The guided-missile destroyer USS Dewey entered the area “without permission from the Chinese government,” Foreign Ministry spokesman Lu Kang told reporters at a regular press briefing, adding that the ship had “trespassed in the waters near the relevant islands and reefs.”
“The relevant action taken by the US vessel undermines China’s sovereignty and security interests, and is very likely to cause unexpected sea and air accidents,” he said, urging Washington to stop “provocative actions.”
The USS Dewey sailed less than 12 nautical miles from Mischief Reef — part of the Spratly Islands — on Thursday, a US official said earlier, the first freedom of navigation operation under Trump. The UN says nations can establish the breadth of their territorial sea up to a limit of 12 nautical miles.
China claims nearly all of the South China Sea, despite partial counter-claims from Taiwan and several southeast Asian nations including the Philippines, Brunei, Malaysia, and Vietnam.
It has rapidly built reefs into artificial islands capable of hosting military planes.
The US has challenged annexations of these islets and advocated for a diplomatic settlement to the disputes.
Speaking earlier in the day, Pentagon spokesman, Major Jamie Davis, said US forces operate in the South China Sea on a daily basis and will fly and sail “wherever international law” allows.
“We have a comprehensive Freedom of Navigation Operations program that seeks to challenge excessive maritime claims in order to preserve the rights, freedoms, and uses of the sea and airspace guaranteed to all nations under international law,” Davis said.
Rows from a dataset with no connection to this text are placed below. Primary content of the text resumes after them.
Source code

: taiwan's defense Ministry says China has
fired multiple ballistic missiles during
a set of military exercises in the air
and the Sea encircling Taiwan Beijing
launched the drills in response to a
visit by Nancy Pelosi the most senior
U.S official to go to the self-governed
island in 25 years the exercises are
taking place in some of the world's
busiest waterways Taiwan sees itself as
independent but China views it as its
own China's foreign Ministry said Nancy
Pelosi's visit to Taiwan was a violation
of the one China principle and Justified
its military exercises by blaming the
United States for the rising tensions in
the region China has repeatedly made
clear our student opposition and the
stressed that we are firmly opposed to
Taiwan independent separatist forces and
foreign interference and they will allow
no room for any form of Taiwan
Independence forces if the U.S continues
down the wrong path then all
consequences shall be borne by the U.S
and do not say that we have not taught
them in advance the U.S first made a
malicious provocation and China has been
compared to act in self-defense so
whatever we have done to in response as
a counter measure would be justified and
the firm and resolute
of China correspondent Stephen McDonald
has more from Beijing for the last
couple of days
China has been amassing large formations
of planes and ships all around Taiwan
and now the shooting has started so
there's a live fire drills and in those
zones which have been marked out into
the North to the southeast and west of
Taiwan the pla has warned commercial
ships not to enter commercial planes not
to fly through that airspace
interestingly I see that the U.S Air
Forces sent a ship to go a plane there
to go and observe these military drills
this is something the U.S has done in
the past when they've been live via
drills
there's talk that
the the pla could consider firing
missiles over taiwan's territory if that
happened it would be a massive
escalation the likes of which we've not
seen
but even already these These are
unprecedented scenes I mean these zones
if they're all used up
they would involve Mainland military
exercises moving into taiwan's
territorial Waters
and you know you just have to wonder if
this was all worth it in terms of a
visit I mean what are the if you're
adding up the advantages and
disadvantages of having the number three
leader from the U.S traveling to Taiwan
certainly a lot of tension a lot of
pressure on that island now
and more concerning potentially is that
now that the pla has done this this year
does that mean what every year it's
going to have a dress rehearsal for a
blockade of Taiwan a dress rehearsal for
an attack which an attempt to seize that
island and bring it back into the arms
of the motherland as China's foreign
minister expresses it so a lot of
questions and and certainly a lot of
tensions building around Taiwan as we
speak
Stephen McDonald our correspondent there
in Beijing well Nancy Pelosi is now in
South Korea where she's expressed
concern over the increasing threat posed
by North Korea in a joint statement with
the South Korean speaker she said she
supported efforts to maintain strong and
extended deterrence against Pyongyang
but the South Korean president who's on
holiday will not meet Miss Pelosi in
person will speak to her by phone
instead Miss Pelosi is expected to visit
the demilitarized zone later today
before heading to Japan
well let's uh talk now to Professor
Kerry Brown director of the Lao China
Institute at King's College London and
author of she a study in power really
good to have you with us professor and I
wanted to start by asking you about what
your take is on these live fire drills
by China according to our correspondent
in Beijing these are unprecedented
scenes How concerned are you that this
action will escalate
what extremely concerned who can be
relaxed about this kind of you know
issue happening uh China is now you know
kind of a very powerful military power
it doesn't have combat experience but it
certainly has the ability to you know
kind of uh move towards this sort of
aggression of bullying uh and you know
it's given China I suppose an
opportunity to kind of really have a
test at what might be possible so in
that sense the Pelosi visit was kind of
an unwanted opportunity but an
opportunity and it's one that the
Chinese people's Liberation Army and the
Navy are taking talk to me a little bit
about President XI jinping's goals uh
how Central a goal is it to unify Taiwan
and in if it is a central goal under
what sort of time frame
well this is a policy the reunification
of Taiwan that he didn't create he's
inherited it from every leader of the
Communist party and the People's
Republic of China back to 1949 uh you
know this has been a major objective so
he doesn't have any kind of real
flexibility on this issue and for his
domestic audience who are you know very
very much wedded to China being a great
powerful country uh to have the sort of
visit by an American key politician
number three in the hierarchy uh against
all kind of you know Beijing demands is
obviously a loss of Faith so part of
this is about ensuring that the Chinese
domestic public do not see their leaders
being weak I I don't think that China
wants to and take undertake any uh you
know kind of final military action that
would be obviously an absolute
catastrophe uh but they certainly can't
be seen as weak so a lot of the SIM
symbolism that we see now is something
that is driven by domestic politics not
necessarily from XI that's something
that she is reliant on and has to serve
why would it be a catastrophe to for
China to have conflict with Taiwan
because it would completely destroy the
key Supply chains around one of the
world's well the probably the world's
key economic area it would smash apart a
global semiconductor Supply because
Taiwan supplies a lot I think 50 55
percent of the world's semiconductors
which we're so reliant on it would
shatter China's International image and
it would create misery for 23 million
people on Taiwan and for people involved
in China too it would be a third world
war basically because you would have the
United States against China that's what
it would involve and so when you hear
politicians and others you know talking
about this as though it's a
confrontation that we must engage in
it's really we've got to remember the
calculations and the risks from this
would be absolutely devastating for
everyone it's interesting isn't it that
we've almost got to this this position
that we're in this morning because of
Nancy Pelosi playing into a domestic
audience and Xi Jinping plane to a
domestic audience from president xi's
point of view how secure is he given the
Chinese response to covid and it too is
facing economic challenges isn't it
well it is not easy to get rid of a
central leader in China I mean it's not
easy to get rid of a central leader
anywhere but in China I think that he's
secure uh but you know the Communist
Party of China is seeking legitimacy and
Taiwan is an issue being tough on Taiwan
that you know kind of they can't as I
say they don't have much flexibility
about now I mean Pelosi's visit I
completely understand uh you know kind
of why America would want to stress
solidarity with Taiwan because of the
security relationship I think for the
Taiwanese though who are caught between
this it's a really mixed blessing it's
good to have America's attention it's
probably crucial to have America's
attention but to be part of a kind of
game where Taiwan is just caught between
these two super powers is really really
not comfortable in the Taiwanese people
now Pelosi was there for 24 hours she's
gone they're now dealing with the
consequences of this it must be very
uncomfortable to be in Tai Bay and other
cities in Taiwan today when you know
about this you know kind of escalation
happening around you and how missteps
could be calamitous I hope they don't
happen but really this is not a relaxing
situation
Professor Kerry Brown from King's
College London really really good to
The exercises are “not about any one country, nor are they about making political statements,” he added.
Relations between Washington and Beijing had warmed in recent months, with Trump trading his once fierce rhetoric about the country for glowing compliments.
Since meeting with President Xi Jinping in April, Trump, who once accused China of “raping” the US, has praised its leader as a “good man,” saying it would be inappropriate to pressure Beijing while Washington is seeking its help with North Korea.
Thursday’s operation may be an indication that Trump’s patience is wearing thin.